Within 25 days, President Donald Trump will make a decision that will affect tens of thousands of refugees. On Wednesday, advocates lobbying members of Congress on Capitol Hill pressed for that number to be 75,000. Last year, Trump wanted it to be no more than 45,000. The reality in the last 11 months is closer to 20,000.
“It is very difficult right now,” Pastor Mike Wilker told 21 activists-in-training in a basement meeting room of his Capitol Hill parish, two blocks from Congress. “It gets depressing.”
By the end of September, Trump will have consulted with federal lawmakers and, with advice from agencies like the State Department, he will make a presidential determination about the maximum number of refugees the U.S. will allow in during the coming fiscal year, which starts October 1.

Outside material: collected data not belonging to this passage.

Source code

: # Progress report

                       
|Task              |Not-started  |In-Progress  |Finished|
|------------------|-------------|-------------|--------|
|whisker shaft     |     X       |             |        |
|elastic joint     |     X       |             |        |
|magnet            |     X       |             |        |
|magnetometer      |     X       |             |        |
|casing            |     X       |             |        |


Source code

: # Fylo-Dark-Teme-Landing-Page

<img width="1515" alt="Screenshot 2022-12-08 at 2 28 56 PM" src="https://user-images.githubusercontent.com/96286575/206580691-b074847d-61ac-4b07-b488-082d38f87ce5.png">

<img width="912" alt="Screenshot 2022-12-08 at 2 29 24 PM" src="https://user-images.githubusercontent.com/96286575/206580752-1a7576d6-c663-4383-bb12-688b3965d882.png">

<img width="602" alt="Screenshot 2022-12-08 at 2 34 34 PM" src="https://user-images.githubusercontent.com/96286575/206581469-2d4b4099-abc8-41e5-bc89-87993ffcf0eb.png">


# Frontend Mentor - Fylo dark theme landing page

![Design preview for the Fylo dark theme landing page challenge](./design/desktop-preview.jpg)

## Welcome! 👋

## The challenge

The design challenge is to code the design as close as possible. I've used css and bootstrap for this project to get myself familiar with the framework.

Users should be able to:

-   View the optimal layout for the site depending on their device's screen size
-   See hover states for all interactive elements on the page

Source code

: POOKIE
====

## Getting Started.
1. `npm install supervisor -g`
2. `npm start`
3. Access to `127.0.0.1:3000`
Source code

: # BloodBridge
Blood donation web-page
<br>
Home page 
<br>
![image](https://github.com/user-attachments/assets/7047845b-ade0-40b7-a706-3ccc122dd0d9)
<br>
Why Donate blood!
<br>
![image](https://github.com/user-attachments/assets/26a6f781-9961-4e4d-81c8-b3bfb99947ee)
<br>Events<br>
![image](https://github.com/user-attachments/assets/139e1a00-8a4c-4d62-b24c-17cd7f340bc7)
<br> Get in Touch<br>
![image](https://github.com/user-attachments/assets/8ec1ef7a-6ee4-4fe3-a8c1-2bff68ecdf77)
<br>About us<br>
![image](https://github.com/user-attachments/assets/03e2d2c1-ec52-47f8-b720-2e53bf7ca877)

The volunteers took off after a few hours of training from LIRS, a national refugee resettlement organization, and Lutheran Social Services-National Capital Area, its local affiliate that hosted the event. They split into groups of two, three, sometimes more, and walked toward the offices of 19 U.S. representatives and senators — mostly Democrats, with a few Republicans.
It’s an issue, said Fiona Tomlin of Veterans for American Ideals, that “crosscuts members of every political stripe.”
Special immigrant visas
The Trump administration zealously curbed refugee arrivals within a week of Trump’s inauguration. Since then, through various lawsuits and iterations of the president’s order, the U.S. refugee program is a whisper of its former self. And the changes reach into special immigrant visa categories known as SIVs for Iraqis and Afghans who aided the U.S. government since the U.S. military interventions in those countries in the early 2000s.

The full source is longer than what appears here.